Thursday, March 19, 2026

Complaining Vs Venting Vs Recounting... the difference...

 It's very easy to mix these 3 up because they all involve recalling a negative event. But it is necessary to know the difference between the 3. 


Why:

- As someone who shares her day with her loved one, I dont intend to complain but to recount/vent. I dont want to let my loved ones suffer the negative vibes from a complaint. So i need to be able to check myself.

- Knowing if something is a complaint/vent /recount, informs me of whether to listen and how to respond to the speaker.

- You also dont want to be misunderstood as a complainer when all you want to do is share your life experiences. It makes you consider shutting yourself in than speaking up.


For those whom we tell our stories to, we often dont need a solutions... we need a non-judgemental person to listen to us.


So after searching online, I found this online article.. 

https://www.boostcounseling.com/blog-2/complainingventingandprocessing

That tries to differentiate the three.


Complaining:

- We are sharing struggles, issues, and emotions with an air of judgment.

- Complaining involves blaming someone or something else for the way we feel. We are naming our struggle and sending the accountability of our struggles elsewhere.

- We feel there is a clear(ish) answer/solution but that it lies outside of our control. We are blaming external factors for the tough emotions. A common by product of complaining is helplessness. We feel we can’t change what has happened.

- After we complain we are, commonly, left with feeling the same emotions just dulled/numbed.

- We are trying to absolve ourselves of any accountability.

- Complaining leads to drama, gossip, and toxicity. We are trying to connect, but it’s not connection based upon our values. We’re actually “hot-wiring connection” by trying to get more people on our side (learn more about hot-wiring connection in Brené Brown’s work). There is a clear argument, and we feel we need others to agree with us.  


Venting:

- Stream of consciousness sharing.

- We are focused on just getting the intense emotions out of our bodies. We are hoping by letting it out, we will feel better.

- We are not necessarily looking for solutions or getting anything from it. When we finish our venting, we can still feel helplessness. But the weight of what was inside, is usually no longer weighing on us.

- We aren’t necessarily taking accountability for the role we play or the choice/agency we have.

- When we vent, these same issues can pile back up because there’s not much awareness/integration with venting. It’s a release without reflection. We aren’t being intentional about working through the emotions we feel.


Processing

- Processing is the experience of exploring the tough emotions associated with the struggle as a way to reflect on and integrate the tough emotions.

- There may not be a solution, but we are able to feel relief as we explore, reflect, and engage with the struggles we are experiencing.
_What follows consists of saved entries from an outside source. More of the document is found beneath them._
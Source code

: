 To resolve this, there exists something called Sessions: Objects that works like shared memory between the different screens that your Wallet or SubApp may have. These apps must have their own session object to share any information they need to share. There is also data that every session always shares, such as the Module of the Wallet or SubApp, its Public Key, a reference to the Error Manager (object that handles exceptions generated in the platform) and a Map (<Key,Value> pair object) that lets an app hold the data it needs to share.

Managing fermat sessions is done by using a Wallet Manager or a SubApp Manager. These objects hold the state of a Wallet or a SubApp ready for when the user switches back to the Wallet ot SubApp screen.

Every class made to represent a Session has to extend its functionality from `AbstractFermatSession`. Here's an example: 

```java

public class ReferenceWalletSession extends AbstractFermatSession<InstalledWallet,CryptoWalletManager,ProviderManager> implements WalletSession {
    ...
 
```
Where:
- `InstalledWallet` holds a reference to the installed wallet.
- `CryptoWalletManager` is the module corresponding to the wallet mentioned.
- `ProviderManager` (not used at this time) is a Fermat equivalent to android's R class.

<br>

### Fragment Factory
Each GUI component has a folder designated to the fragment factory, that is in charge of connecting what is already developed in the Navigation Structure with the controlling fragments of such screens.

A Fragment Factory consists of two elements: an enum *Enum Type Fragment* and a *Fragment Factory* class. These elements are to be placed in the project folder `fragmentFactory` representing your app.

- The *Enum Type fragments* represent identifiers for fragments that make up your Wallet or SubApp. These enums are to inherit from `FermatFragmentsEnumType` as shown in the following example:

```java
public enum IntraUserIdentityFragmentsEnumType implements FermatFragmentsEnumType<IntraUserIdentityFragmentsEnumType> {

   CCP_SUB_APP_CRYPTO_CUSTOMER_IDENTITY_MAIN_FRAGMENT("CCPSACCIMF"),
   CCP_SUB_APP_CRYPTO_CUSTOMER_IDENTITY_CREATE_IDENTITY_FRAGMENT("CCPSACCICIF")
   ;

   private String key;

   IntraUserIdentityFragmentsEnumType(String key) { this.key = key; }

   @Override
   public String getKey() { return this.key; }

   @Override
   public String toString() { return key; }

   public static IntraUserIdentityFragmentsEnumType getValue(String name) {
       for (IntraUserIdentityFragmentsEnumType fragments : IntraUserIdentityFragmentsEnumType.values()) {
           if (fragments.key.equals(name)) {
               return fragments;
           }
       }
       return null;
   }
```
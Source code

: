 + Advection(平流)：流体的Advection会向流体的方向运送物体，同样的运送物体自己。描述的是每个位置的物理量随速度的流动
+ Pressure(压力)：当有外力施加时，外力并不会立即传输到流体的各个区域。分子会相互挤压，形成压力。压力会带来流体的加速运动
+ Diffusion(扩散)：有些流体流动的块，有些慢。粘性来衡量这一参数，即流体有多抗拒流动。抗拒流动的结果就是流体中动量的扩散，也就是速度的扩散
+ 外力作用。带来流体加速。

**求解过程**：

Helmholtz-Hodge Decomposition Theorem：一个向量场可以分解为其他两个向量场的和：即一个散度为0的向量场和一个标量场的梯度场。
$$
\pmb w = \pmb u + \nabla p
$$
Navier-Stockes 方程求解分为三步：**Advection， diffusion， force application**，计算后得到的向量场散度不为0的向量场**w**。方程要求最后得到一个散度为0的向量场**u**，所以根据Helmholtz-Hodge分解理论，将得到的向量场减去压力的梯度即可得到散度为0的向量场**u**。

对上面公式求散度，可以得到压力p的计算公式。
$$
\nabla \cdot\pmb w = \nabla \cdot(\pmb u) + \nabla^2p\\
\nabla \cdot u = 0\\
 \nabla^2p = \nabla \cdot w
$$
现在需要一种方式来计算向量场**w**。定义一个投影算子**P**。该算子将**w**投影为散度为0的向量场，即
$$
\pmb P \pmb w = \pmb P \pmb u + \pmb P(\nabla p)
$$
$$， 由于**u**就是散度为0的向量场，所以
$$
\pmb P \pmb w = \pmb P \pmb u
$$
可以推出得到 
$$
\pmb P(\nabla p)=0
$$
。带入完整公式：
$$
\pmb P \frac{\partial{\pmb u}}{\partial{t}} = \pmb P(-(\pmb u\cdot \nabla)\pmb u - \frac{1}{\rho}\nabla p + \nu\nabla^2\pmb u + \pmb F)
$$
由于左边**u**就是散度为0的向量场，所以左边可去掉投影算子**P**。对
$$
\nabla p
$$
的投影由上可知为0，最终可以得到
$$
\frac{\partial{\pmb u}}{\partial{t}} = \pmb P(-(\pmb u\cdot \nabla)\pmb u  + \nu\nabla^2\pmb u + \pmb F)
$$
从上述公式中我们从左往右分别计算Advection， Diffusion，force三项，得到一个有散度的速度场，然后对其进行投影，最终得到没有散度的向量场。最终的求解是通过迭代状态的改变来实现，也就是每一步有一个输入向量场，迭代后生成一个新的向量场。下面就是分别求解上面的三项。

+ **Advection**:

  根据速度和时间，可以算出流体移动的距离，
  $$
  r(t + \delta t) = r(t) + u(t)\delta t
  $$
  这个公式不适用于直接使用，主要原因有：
We are doing this with someone else usually (a therapist, close friend, or boundaried family member).

- The person doesn’t need to solve anything for us—with processing we are needing a safe place not advice. And by them offering their empathy we are able to be seen in our struggle.

- We are able to get curious about cause, origin, and where to invest our energies (where we have choice in, seemingly, helpless situations). We are wanting to work through the feelings—knowing that there are not simple solutions to complex problems.


It does seem that processing is very different from the former 2. I wonder if recounting is any different as well, especially if we still have residual emotions attached tot eh incident when we recount. I think its really important for everyone to know to know the difference so that we can communicate without spreading more unnecessary negativity in the world. And not enough is mentioned about this.